Jason, Perhaps I should've been more specific - loose typing prevents overflow errors. I dabbled a lot with competitive programming a few years ago . Overflow errors due to using int or short int was a key error that I had to often encounter. I would never face that with JavaScript now, would I?
It's called range checking... though loosely ALLOCATED languages like C often butcher that, as do halfwit dumbass ignorant practices like null terminated strings.
Again though, I'm a Wirth language kind of guy; length limited for the win. If you store the length as the first byte, word, dword, or qword, you have something you can check against BEFORE you do something like start drilling down through what's stored or copying things around.
Programmers getting lazy and skipping that most basic of steps or blindly trusting their data streams is what causes 'overflows'. PARTICULARLY in sloppy half-assed languages like C, MORE SO with outright stupid data handling methods.
But again, Pascal/Modula/Ada/Assembler guy talking, "C is not my favorite programming language".
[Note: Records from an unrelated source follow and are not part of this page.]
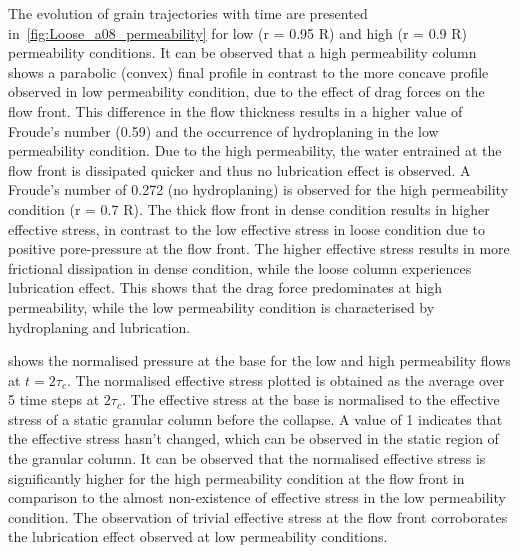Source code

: The evolution of grain trajectories with time are presented 
in~\cref{fig:Loose_a08_permeability} for low (r = 0.95 R) and high (r = 0.9 R)
permeability conditions. It can be observed that a high 
permeability column shows a parabolic (convex) final profile in contrast to the 
more concave profile observed in low permeability condition, due to the effect 
of drag forces on the flow front. This difference in the flow thickness results 
in a higher value of Froude's number (0.59) and the occurrence of hydroplaning 
in the low permeability condition. Due to the high permeability, the water 
entrained at the flow front is dissipated quicker and 
thus no lubrication effect is observed. A Froude's number of 0.272 (no 
hydroplaning) is observed for the high permeability condition (r = 0.7 R). The 
thick flow front in dense condition results in higher effective stress, in 
contrast to the low effective stress in loose condition due to positive 
pore-pressure at the flow front. The higher effective stress results in more 
frictional dissipation in dense condition, while the loose column experiences
lubrication effect. This shows that the drag force predominates at high 
permeability, while the low permeability condition is characterised by 
hydroplaning and lubrication.

 shows the normalised pressure at the 
base for the low and high permeability flows at $ t = 2\tau_c$. The normalised 
effective stress plotted is obtained as the average over 5 time steps at 
$2\tau_c$. The effective stress at the base is normalised to the effective 
stress of a static granular column before the collapse. A value of 1 indicates 
that the effective stress hasn't changed, which can be observed in the static 
region of the granular column. It can be observed that the normalised effective 
stress is significantly higher for the high permeability condition at the flow 
front in comparison to the almost non-existence of effective stress in the low 
permeability condition. The observation of trivial effective stress at the flow 
front corroborates the lubrication effect observed at low permeability 
conditions.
... and I'll take that risk and the little bit of extra effort over the 100% "you went full Pakled" of JavaScript's addition not always being the same TYPE of addition, randomly alternating between string and mathematical "just because". At least PHP had the common decency to give programmers a reach-around in the form of making string addition a different operator.
I don't know most of languages you quoted to mock/appreciate them, but one is bound to get frustrated if they come from more of a classical language background and mock JavaScript, citing the lack of rules that the classical languages adhere to. It's like how Tamil and English have entirely different rules, you can't say one is better than the other.
Jason Knight just to be sure you meant en.wikipedia.org/wiki/Niklaus_Wirth ? with wirth languages ? :D i had to google him. It seams likely since you references pascal but still ... :)
j got it in one. Languages based on Wirths concepts have a lot of things in common -- verbose language, (for example begin and end instead of { and }), strict typecasting, and a general concept that a LOT of mistakes programmers make shouldn't even be allowed to get past the compiler!